Enemies turned comrades, in less than a decade? Cody and Sitting Bull only worked together for a few months in 1885, but it's a fascinating chapter in the lightning-fast transition from Wild West reality to traveling circus. In her compelling Blood Brothers, Deanne Stillman, an expert on the American West, examines their lives to explore the era’s complexities … Stillman also shows that a third person was crucial to the relationship between the two men: Annie Oakley. Both were a bit in love with that remarkable woman, and her story is as riveting as theirs.
...a condensed history of the Wild West show, homing in on the unlikely bond between Buffalo Bill and Sitting Bull … Blood Brothers offers a brisk and compassionate retelling of a familiar story, but falters at times under the weight of its author’s dogged optimism about the redemptive power of this ‘strange friendship.’

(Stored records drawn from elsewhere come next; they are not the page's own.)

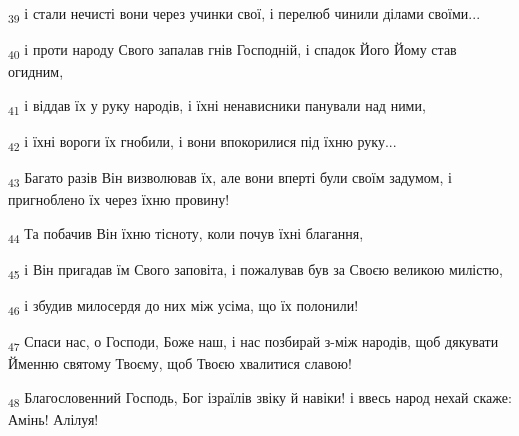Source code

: \begin{tcolorbox}
\textsubscript{39} і стали нечисті вони через учинки свої, і перелюб чинили ділами своїми...
\end{tcolorbox}
\begin{tcolorbox}
\textsubscript{40} і проти народу Свого запалав гнів Господній, і спадок Його Йому став огидним,
\end{tcolorbox}
\begin{tcolorbox}
\textsubscript{41} і віддав їх у руку народів, і їхні ненависники панували над ними,
\end{tcolorbox}
\begin{tcolorbox}
\textsubscript{42} і їхні вороги їх гнобили, і вони впокорилися під їхню руку...
\end{tcolorbox}
\begin{tcolorbox}
\textsubscript{43} Багато разів Він визволював їх, але вони вперті були своїм задумом, і пригноблено їх через їхню провину!
\end{tcolorbox}
\begin{tcolorbox}
\textsubscript{44} Та побачив Він їхню тісноту, коли почув їхні благання,
\end{tcolorbox}
\begin{tcolorbox}
\textsubscript{45} і Він пригадав їм Свого заповіта, і пожалував був за Своєю великою милістю,
\end{tcolorbox}
\begin{tcolorbox}
\textsubscript{46} і збудив милосердя до них між усіма, що їх полонили!
\end{tcolorbox}
\begin{tcolorbox}
\textsubscript{47} Спаси нас, о Господи, Боже наш, і нас позбирай з-між народів, щоб дякувати Йменню святому Твоєму, щоб Твоєю хвалитися славою!
\end{tcolorbox}
\begin{tcolorbox}
\textsubscript{48} Благословенний Господь, Бог ізраїлів звіку й навіки! і ввесь народ нехай скаже: Амінь! Алілуя!
\end{tcolorbox}
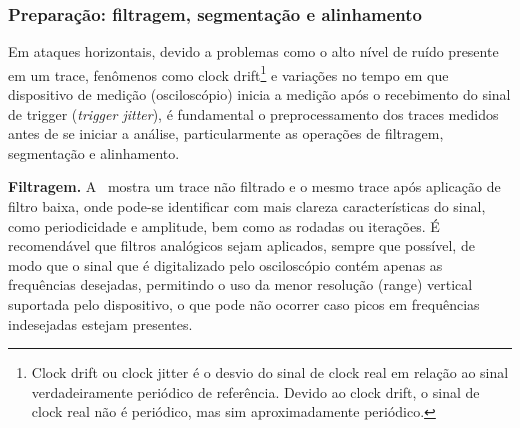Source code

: \subsubsection{Preparação: filtragem, segmentação e alinhamento}

Em ataques horizontais, devido a problemas como o alto nível de ruído presente em um trace, fenômenos como clock drift\footnote{Clock drift ou clock jitter é o desvio do sinal de clock real em relação ao sinal verdadeiramente periódico de referência. Devido ao clock drift, o sinal de clock real não é periódico, mas sim aproximadamente periódico.} e variações no tempo em que dispositivo de medição (osciloscópio) inicia a medição após o recebimento do sinal de trigger (\textit{trigger jitter}), é fundamental o preprocessamento dos traces medidos antes de se iniciar a análise, particularmente as operações de filtragem, segmentação e alinhamento.

\noindent \textbf{Filtragem.} A~ mostra um trace não filtrado e o mesmo trace após aplicação de filtro baixa, onde pode-se identificar com mais clareza características do sinal, como periodicidade e amplitude, bem como as rodadas ou iterações. É recomendável que filtros analógicos sejam aplicados, sempre que possível, de modo que o sinal que é digitalizado pelo osciloscópio contém apenas as frequências desejadas, permitindo o uso da menor resolução (range) vertical suportada pelo dispositivo, o que pode não ocorrer caso picos em frequências indesejadas estejam presentes.

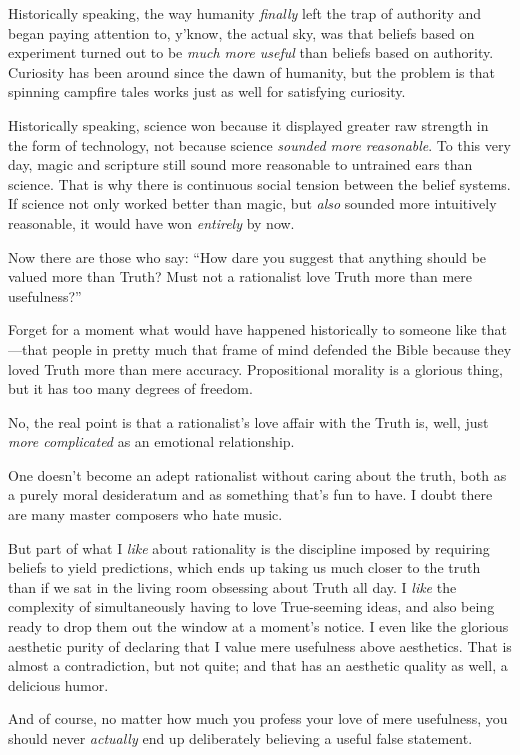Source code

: {
 Historically speaking, the way humanity \textit{finally} left the
trap of authority and began paying attention to,
y'know, the actual sky, was that beliefs based on
experiment turned out to be \textit{much more useful} than beliefs
based on authority. Curiosity has been around since the dawn of
humanity, but the problem is that spinning campfire tales works just as
well for satisfying curiosity.}

{
 Historically speaking, science won because it displayed greater
raw strength in the form of technology, not because science
\textit{sounded more reasonable}. To this very day, magic and scripture
still sound more reasonable to untrained ears than science. That is why
there is continuous social tension between the belief systems. If
science not only worked better than magic, but \textit{also} sounded
more intuitively reasonable, it would have won \textit{entirely} by
now.}

{
 Now there are those who say: ``How dare you
suggest that anything should be valued more than Truth? Must not a
rationalist love Truth more than mere usefulness?''}

{
 Forget for a moment what would have happened historically to
someone like that---that people in pretty much that frame of mind
defended the Bible because they loved Truth more than mere accuracy.
Propositional morality is a glorious thing, but it has too many degrees
of freedom.}

{
 No, the real point is that a rationalist's love
affair with the Truth is, well, just \textit{more complicated} as an
emotional relationship.}

{
 One doesn't become an adept rationalist without
caring about the truth, both as a purely moral desideratum and as
something that's fun to have. I doubt there are many
master composers who hate music.}

{
 But part of what I \textit{like} about rationality is the
discipline imposed by requiring beliefs to yield predictions, which
ends up taking us much closer to the truth than if we sat in the living
room obsessing about Truth all day. I \textit{like} the complexity of
simultaneously having to love True-seeming ideas, and also being ready
to drop them out the window at a moment's notice. I
even like the glorious aesthetic purity of declaring that I value mere
usefulness above aesthetics. That is almost a contradiction, but not
quite; and that has an aesthetic quality as well, a delicious humor.}

{
 And of course, no matter how much you profess your love of mere
usefulness, you should never \textit{actually} end up deliberately
believing a useful false statement.}

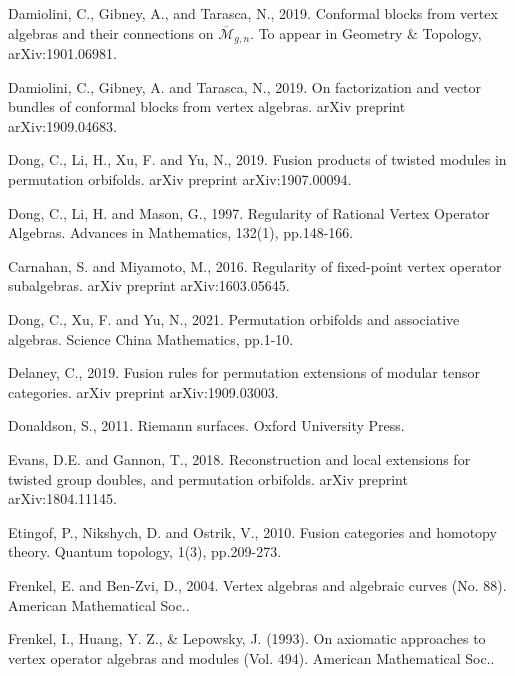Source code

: \documentclass[12pt,a4paper,notitlepage]{article}
\theoremstyle{definition}
\theoremstyle{plain}
\newcommand{\mc}{\mathcal}
\newcommand{\ovl}{\overline}
\numberwithin{equation}{subsection}
\begin{document}
\begin{thebibliography}{999999}
Damiolini, C., Gibney, A., and Tarasca, N., 2019. Conformal blocks from vertex algebras and their connections on $\ovl{\mc M}_{g,n}$.  To appear in Geometry \& Topology, arXiv:1901.06981.

Damiolini, C., Gibney, A. and Tarasca, N., 2019. On factorization and vector bundles of conformal blocks from vertex algebras. arXiv preprint arXiv:1909.04683.



Dong, C., Li, H., Xu, F. and Yu, N., 2019. Fusion products of twisted modules in permutation orbifolds. arXiv preprint arXiv:1907.00094.
		
Dong, C., Li, H. and Mason, G., 1997. Regularity of Rational Vertex Operator Algebras. Advances in Mathematics, 132(1), pp.148-166.	



Carnahan, S. and Miyamoto, M., 2016. Regularity of fixed-point vertex operator subalgebras. arXiv preprint arXiv:1603.05645.


Dong, C., Xu, F. and Yu, N., 2021. Permutation orbifolds and associative algebras. Science China Mathematics, pp.1-10.



Delaney, C., 2019. Fusion rules for permutation extensions of modular tensor categories. arXiv preprint arXiv:1909.03003.


Donaldson, S., 2011. Riemann surfaces. Oxford University Press.

Evans, D.E. and Gannon, T., 2018. Reconstruction and local extensions for twisted group doubles, and permutation orbifolds. arXiv preprint arXiv:1804.11145.


Etingof, P., Nikshych, D. and Ostrik, V., 2010. Fusion categories and homotopy theory. Quantum topology, 1(3), pp.209-273.


Frenkel, E. and Ben-Zvi, D., 2004. Vertex algebras and algebraic curves (No. 88). American Mathematical Soc..


Frenkel, I., Huang, Y. Z., \& Lepowsky, J. (1993). On axiomatic approaches to vertex operator algebras and modules (Vol. 494). American Mathematical Soc..



\end{thebibliography}
\end{document}
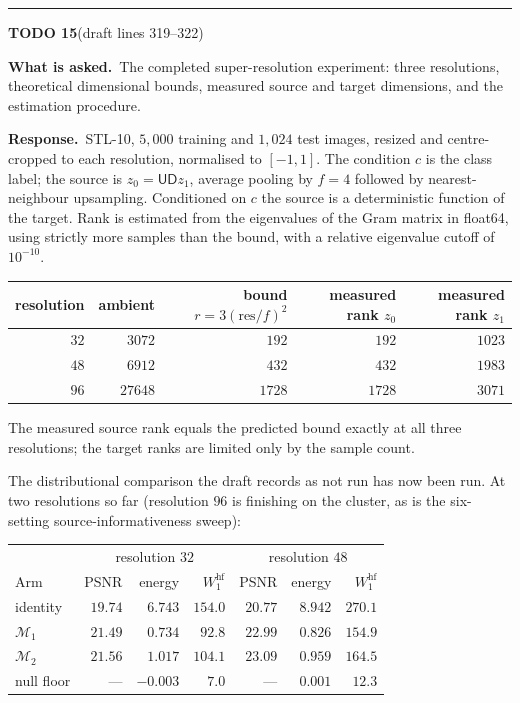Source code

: \documentclass[11pt]{article}
\newcommand{\M}{\mathcal M}
\newenvironment{todoitem}[2]{%
  \par\medskip\noindent\rule{\textwidth}{0.7pt}\par\nobreak\smallskip
  \noindent\textbf{\large TODO #1}\quad\textnormal{\small(draft #2)}\par\nobreak\smallskip
}{\par\medskip}
\newcommand{\ask}[1]{\noindent\textbf{What is asked.}\ #1\par\smallskip}
\newcommand{\resp}[1]{\noindent\textbf{Response.}\ #1\par}
\begin{document}
\begin{todoitem}{15}{lines 319--322}
\ask{The completed super-resolution experiment: three resolutions, theoretical dimensional
bounds, measured source and target dimensions, and the estimation procedure.}

\resp{STL-10, $5{,}000$ training and $1{,}024$ test images, resized and centre-cropped to each
resolution, normalised to $[-1,1]$. The condition $c$ is the class label; the source is
$z_0=\mathsf{UD}z_1$, average pooling by $f=4$ followed by nearest-neighbour upsampling.
Conditioned on $c$ the source is a deterministic function of the target. Rank is estimated from
the eigenvalues of the Gram matrix in float64, using strictly more samples than the bound, with a
relative eigenvalue cutoff of $10^{-10}$.

\begin{center}
\small
\begin{tabular}{@{}rrrrr@{}}
\toprule
resolution & ambient & bound $r=3(\mathrm{res}/f)^2$ & measured rank $z_0$ & measured rank $z_1$\\
\midrule
$32$ & $3072$  & $192$  & $192$  & $1023$\\
$48$ & $6912$  & $432$  & $432$  & $1983$\\
$96$ & $27648$ & $1728$ & $1728$ & $3071$\\
\bottomrule
\end{tabular}
\end{center}

The measured source rank equals the predicted bound exactly at all three resolutions; the target
ranks are limited only by the sample count.

The distributional comparison the draft records as not run has now been run. At two resolutions
so far (resolution $96$ is finishing on the cluster, as is the six-setting source-informativeness
sweep):

\begin{center}
\small
\begin{tabular}{@{}lrrrrrr@{}}
\toprule
& \multicolumn{3}{c}{resolution $32$} & \multicolumn{3}{c}{resolution $48$}\\
Arm & PSNR & energy & $W_1^{\mathrm{hf}}$ & PSNR & energy & $W_1^{\mathrm{hf}}$\\
\midrule
identity & $19.74$ & $6.743$ & $154.0$ & $20.77$ & $8.942$ & $270.1$\\
$\M_1$   & $21.49$ & $0.734$ & $92.8$  & $22.99$ & $0.826$ & $154.9$\\
$\M_2$   & $21.56$ & $1.017$ & $104.1$ & $23.09$ & $0.959$ & $164.5$\\
\midrule
null floor & --- & $-0.003$ & $7.0$ & --- & $0.001$ & $12.3$\\
\bottomrule
\end{tabular}
\end{center}

}
\end{todoitem}
\end{document}
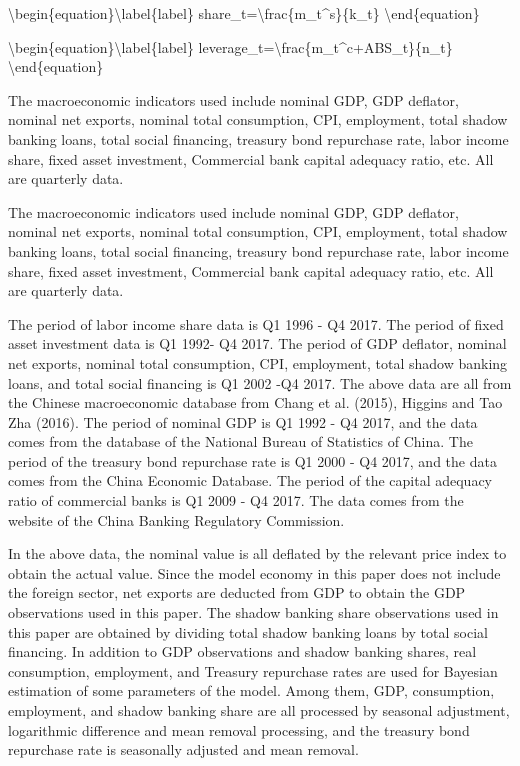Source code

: \documentclass[10pt,math=newtx,citestyle=gb7714-2015,bibstyle=gb7714-2015]{elegantbook}
\begin{document}
	\textbackslash{}begin\{equation\}\textbackslash{}label\{label\}
	share\_t=\textbackslash{}frac\{m\_t\^{}s\}\{k\_t\}
	\textbackslash{}end\{equation\}
	
	\textbackslash{}begin\{equation\}\textbackslash{}label\{label\}
	leverage\_t=\textbackslash{}frac\{m\_t\^{}c+ABS\_t\}\{n\_t\}
	\textbackslash{}end\{equation\}
	
	The macroeconomic indicators used include nominal GDP, GDP deflator, nominal net exports, nominal total consumption, CPI, employment, total shadow banking loans, total social financing, treasury bond repurchase rate, labor income share, fixed asset investment, Commercial bank capital adequacy ratio, etc. All are quarterly data.
	
	The macroeconomic indicators used include nominal GDP, GDP deflator, nominal net exports, nominal total consumption, CPI, employment, total shadow banking loans, total social financing, treasury bond repurchase rate, labor income share, fixed asset investment, Commercial bank capital adequacy ratio, etc. All are quarterly data.
	
	The period of labor income share data is Q1 1996 - Q4 2017. The period of fixed asset investment data is Q1 1992- Q4 2017. The period of GDP deflator, nominal net exports, nominal total consumption, CPI, employment, total shadow banking loans, and total social financing is Q1 2002 -Q4 2017. The above data are all from the Chinese macroeconomic database from Chang et al. (2015), Higgins and Tao Zha (2016). The period of nominal GDP is Q1 1992 - Q4 2017, and the data comes from the database of the National Bureau of Statistics of China. The period of the treasury bond repurchase rate is Q1 2000 - Q4 2017, and the data comes from the China Economic Database. The period of the capital adequacy ratio of commercial banks is Q1 2009 - Q4 2017. The data comes from the website of the China Banking Regulatory Commission.
	
	In the above data, the nominal value is all deflated by the relevant price index to obtain the actual value. Since the model economy in this paper does not include the foreign sector, net exports are deducted from GDP to obtain the GDP observations used in this paper. The shadow banking share observations used in this paper are obtained by dividing total shadow banking loans by total social financing. In addition to GDP observations and shadow banking shares, real consumption, employment, and Treasury repurchase rates are used for Bayesian estimation of some parameters of the model. Among them, GDP, consumption, employment, and shadow banking share are all processed by seasonal adjustment, logarithmic difference and mean removal processing, and the treasury bond repurchase rate is seasonally adjusted and mean removal.
	
\end{document}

Stillman’s writing can be beautiful and evocative, but there are some head-scratchers, too...She is also prone to dizzyingly long sentences, some of which clock in at 100 words. Finally, with most of the conversations between the protagonists lost to time, along with their thoughts, Stillman too often compensates with speculation, couching her points with ‘perhaps,’ ‘maybe,’ ‘may have said,’ ‘may have replied,’ and the like … While the book’s subtitle promises ‘the story of the strange friendship,’ we end up understanding less about the friendship — its meaning to the two men — than about its strangeness, tinged with tragedy.
Relating large events in the guise of paired persons, friends or enemies, is an old storytelling strategy, not much used these days. Stillman neatly revives it in this portrait of the uncomplicated, mutually admiring friendship of the Lakota leader Sitting Bull and William Cody, aka Buffalo Bill. Adding a third to them in the form of the sharpshooter and all-around interesting person Annie Oakley, the author looks at the clash of cultures and how each character resolved or sometimes ignored differences to form bonds of respect … Thoughtful and thoroughly well-told—just the right treatment for a subject about which many books have been written before, few so successfully.